5. In the face of the above rival contentions we have to consider the validity of the provision in Section 34(1)(c) of the Act. To appreciate the scope of Section 34(1)(c) of the Act, it is necessary to note some of the other provisions of the Act. Section 2(15) defines ' property ' as including ' any interest in property movable or immovable, the proceeds of sale thereof and any money or investment for the time being representing the proceeds of sale and also including any property converted from one species into another by any method. ' We are not concerned with the Explanations to that section. Section 2(16) defines 'property passing on the death' as follows:

''Property passing on the death' includes property passing either immediately on the death or after any interval, either certainly or contingently, and either originally or by way of substitutive limitation, and ' on the death' includes at a period ascertainable only by reference to the death.'

6. Sections 6 to 16 deal with various properties and interests which are deemed to pass on the death of a deceased. Of those sections, Section 7(1) provides that a property in which the deceased or any other person had an interest ceasing on the death of the deceased shall be deemed to pass on the deceased's death to the extent to which a benefit accrues or arises by the cesser of such interest, including, in particular, a coparcenary interest in the joint family property of a Hindu family governed by the Mitakshara, Marumakkattayam or Aliyasanthana law. Sub-section (2) of that section provides that, if a member of a Hindu coparcenary governed by the Mitakshara school of law dies, then the provisions of Sub-section (1) shall apply with respect to the interest of the deceased in the coparcenary property only if the deceased had completed his eighteenth year at the time of his death, or where he had not completed his eighteenth year at the time of his death, if his father or other male ascendant in the male line was not a coparcener of the same family at the time of his death.
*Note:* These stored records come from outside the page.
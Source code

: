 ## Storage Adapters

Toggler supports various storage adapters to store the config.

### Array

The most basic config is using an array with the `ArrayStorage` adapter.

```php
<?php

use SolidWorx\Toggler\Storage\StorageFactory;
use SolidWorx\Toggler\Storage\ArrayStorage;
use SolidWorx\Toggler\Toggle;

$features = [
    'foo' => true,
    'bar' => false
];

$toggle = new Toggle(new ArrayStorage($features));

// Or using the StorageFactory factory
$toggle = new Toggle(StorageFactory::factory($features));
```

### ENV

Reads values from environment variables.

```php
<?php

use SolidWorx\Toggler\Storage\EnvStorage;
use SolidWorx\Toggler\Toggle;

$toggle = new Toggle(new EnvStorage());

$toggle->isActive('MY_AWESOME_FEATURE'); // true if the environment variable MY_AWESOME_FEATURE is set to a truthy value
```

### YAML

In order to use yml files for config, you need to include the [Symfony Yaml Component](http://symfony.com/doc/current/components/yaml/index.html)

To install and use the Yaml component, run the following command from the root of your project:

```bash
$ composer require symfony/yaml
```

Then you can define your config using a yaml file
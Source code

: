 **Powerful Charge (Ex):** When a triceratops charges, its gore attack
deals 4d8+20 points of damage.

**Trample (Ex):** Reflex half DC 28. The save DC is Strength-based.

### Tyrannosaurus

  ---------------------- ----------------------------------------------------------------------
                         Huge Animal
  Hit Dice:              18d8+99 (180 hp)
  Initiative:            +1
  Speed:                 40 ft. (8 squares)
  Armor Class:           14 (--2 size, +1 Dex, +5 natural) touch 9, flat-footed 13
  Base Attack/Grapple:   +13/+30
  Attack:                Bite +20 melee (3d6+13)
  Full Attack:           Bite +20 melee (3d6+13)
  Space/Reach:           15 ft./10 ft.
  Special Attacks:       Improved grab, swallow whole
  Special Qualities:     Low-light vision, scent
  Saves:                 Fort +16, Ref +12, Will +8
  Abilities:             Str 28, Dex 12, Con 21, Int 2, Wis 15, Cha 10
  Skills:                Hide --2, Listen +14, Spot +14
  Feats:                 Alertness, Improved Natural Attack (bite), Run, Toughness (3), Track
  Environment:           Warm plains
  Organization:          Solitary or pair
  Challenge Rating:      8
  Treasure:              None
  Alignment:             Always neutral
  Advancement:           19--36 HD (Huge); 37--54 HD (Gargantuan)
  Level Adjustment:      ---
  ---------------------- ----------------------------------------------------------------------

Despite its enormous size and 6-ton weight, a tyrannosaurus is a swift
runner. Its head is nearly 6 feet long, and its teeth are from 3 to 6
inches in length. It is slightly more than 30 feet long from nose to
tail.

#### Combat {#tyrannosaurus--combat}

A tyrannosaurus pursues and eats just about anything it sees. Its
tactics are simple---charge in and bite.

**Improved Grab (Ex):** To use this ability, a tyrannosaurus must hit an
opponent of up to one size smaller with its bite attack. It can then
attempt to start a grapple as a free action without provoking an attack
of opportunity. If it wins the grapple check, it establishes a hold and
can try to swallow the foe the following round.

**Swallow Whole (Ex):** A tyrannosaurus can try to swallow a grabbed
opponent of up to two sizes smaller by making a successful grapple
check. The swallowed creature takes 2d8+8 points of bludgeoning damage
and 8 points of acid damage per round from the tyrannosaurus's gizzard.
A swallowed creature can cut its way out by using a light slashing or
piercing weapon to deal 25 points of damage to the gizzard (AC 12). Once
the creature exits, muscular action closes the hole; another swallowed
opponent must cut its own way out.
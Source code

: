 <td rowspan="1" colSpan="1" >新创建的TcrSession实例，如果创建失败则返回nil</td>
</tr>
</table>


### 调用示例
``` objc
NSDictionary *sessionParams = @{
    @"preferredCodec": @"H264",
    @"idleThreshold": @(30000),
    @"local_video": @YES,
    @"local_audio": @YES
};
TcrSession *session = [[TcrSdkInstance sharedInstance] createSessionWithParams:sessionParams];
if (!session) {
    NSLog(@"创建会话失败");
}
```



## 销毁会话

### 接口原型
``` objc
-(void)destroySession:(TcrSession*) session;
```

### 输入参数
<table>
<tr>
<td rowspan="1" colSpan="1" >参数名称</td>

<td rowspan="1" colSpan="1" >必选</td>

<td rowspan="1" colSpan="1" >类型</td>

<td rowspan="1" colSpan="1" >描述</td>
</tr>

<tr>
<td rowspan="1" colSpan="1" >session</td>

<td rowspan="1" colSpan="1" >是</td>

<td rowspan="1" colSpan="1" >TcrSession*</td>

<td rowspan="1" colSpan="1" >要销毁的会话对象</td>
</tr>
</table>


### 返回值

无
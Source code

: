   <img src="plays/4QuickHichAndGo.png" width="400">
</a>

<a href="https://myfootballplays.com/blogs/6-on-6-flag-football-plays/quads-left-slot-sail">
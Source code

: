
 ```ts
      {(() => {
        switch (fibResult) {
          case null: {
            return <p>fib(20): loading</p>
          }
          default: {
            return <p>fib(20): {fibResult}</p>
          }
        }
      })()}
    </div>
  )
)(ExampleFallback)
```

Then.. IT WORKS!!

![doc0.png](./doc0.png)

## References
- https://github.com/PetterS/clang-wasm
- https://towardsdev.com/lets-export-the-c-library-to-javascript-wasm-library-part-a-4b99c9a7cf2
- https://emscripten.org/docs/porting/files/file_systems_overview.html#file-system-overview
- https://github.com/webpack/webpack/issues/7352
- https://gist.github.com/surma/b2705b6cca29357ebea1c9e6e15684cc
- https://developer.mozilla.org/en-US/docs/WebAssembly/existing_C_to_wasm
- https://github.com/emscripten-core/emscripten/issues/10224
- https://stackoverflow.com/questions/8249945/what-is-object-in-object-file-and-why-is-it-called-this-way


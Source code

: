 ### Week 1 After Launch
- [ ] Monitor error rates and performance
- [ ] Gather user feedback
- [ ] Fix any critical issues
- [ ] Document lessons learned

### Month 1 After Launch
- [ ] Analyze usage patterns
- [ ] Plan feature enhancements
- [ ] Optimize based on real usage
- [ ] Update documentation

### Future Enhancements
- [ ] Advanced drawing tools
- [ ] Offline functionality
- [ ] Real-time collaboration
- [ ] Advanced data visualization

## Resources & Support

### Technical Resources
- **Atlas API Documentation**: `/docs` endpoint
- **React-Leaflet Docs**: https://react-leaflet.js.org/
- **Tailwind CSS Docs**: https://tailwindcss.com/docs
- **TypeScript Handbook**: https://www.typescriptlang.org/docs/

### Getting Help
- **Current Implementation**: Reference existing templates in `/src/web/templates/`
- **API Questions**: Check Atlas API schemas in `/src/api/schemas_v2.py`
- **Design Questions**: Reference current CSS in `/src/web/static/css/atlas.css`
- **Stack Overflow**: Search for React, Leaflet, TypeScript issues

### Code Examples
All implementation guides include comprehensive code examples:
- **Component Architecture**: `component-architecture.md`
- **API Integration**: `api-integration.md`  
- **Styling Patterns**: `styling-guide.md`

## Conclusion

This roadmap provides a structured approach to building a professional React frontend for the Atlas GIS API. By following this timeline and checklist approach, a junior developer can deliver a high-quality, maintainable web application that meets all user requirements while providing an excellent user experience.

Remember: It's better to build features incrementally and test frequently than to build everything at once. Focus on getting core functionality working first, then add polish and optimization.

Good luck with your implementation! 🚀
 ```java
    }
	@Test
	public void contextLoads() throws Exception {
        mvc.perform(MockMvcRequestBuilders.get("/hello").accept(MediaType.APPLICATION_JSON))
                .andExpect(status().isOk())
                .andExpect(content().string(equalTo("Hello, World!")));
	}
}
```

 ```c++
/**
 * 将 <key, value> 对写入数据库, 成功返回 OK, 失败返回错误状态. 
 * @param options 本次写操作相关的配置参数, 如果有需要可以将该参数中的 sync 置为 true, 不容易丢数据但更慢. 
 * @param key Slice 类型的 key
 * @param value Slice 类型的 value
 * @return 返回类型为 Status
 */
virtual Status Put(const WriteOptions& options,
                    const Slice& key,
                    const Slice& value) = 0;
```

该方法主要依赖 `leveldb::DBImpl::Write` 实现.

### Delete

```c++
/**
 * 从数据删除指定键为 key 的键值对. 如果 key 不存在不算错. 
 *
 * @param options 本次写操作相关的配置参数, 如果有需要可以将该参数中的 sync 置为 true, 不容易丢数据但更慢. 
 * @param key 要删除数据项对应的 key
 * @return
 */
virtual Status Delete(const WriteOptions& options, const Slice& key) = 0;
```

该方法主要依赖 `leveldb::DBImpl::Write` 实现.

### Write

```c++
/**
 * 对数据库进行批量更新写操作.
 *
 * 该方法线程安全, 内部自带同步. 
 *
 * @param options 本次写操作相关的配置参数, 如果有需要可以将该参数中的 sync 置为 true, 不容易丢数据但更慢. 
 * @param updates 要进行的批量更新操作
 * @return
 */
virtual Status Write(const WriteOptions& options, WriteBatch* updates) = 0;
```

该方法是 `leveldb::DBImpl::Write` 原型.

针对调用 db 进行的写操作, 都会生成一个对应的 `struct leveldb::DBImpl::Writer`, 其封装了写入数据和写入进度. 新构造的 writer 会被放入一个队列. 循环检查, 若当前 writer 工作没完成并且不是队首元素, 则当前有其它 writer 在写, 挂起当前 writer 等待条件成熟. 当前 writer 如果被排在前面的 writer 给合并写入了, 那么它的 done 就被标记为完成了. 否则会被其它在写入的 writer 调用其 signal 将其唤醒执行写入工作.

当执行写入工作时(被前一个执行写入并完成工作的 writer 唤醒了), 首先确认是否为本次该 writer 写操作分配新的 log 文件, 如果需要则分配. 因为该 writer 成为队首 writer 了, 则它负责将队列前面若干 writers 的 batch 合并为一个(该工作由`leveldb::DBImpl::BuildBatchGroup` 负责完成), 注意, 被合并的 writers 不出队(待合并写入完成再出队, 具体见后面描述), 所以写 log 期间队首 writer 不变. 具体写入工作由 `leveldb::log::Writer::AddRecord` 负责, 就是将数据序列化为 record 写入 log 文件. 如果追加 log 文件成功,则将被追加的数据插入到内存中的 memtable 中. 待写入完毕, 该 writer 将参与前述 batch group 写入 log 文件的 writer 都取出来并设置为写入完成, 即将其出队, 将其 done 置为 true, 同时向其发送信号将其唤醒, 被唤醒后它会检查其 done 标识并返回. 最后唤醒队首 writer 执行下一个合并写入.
Section 39 deals with the valuation of an interest in coparcenary property ceasing on death. Sub-section (1) of that section sets out that the value of the benefit accruing or arising from the cesser of a corparcenary interest in any joint family property governed by the Mitakshara school of Hindu law which ceases on the death of a member thereof shall be the principal value of the share in the joint family property which would have been allotted to the deceasedhad there been a partition immediately before his death. Section 40 provides that the value of the benefit accruing or arising from the cesser of an interest ceasing on the death of the deceased shall, (i) if the interest extended to the whole income of the property, be the principal value of' that property ; and (ii) if the interest extended to less than the whole income of the property, be the principal value of an addition to the property equal to the income to which the interest extended. Coming to the impugned provision in Section 34, it is seen that it is a provision for aggregation of certain properties and interests for the purpose of ascertaining the rate of estate duty payable. That section runs as follows;

' 34. (1) For the purpose of determining the rate of the estate duty to be paid on any property passing on the death of the deceased,--

(a) all property so passing other than property exempted from estate duty under Clauses (c), (d), (e), (i), (j), (l), (m) and (h) of Sub-section (1) of Section 33 ;

(b) agricultural land so passing, if any, situate in any State not specified in the First Schedule ; and

(c) in the case of property so passing which consists of a coparcenary interest in the joint family property of a Hindu family governed by the Mitakshara, Marumakkattayam or Aliyasanthana law, also the interests in the joint family property of all the lineal descendants of the deceased member;

shall be aggregated so as to form one estate and estate duty shall be levied thereon at the rate or rates applicable in respect of the principal value thereof. '

7. Section 34(1)(c) directs that if the property passing on death consists of a coparcenary interest in the joint family property of a Hindu family governed by Mitakshara, Marumakkattayam or Aliyasanthana law, the interests in the joint family property of all his lineal descendants shall be aggregated with the coparcenary interest of the deceased so as to form one estate, and that the estate duty shall be levied thereon at the rate or rates applicable in respect of the principal value of such estate. Sub-section (2) provides that where any such estate as is referred to in Sub-section (1) includes any property exempt from estate duty, the estate duty leviable on the property not so exempt shall be an amount bearing to the total amount of duty which would have been payable on the whole estate had no part of it been so exempt, the same proportion as the value of the property not so exempt bears to the value of the whole estate. The Explanation to this section defines what is ' property exempt from estate duty '. Under that Explanation interest of all coparceners other than the deceased in the joint family property of a Hindu family governed by the Mitakshara,Marumakkattayam or Aliyasanthana law has to be treated as property exempt from estate duty.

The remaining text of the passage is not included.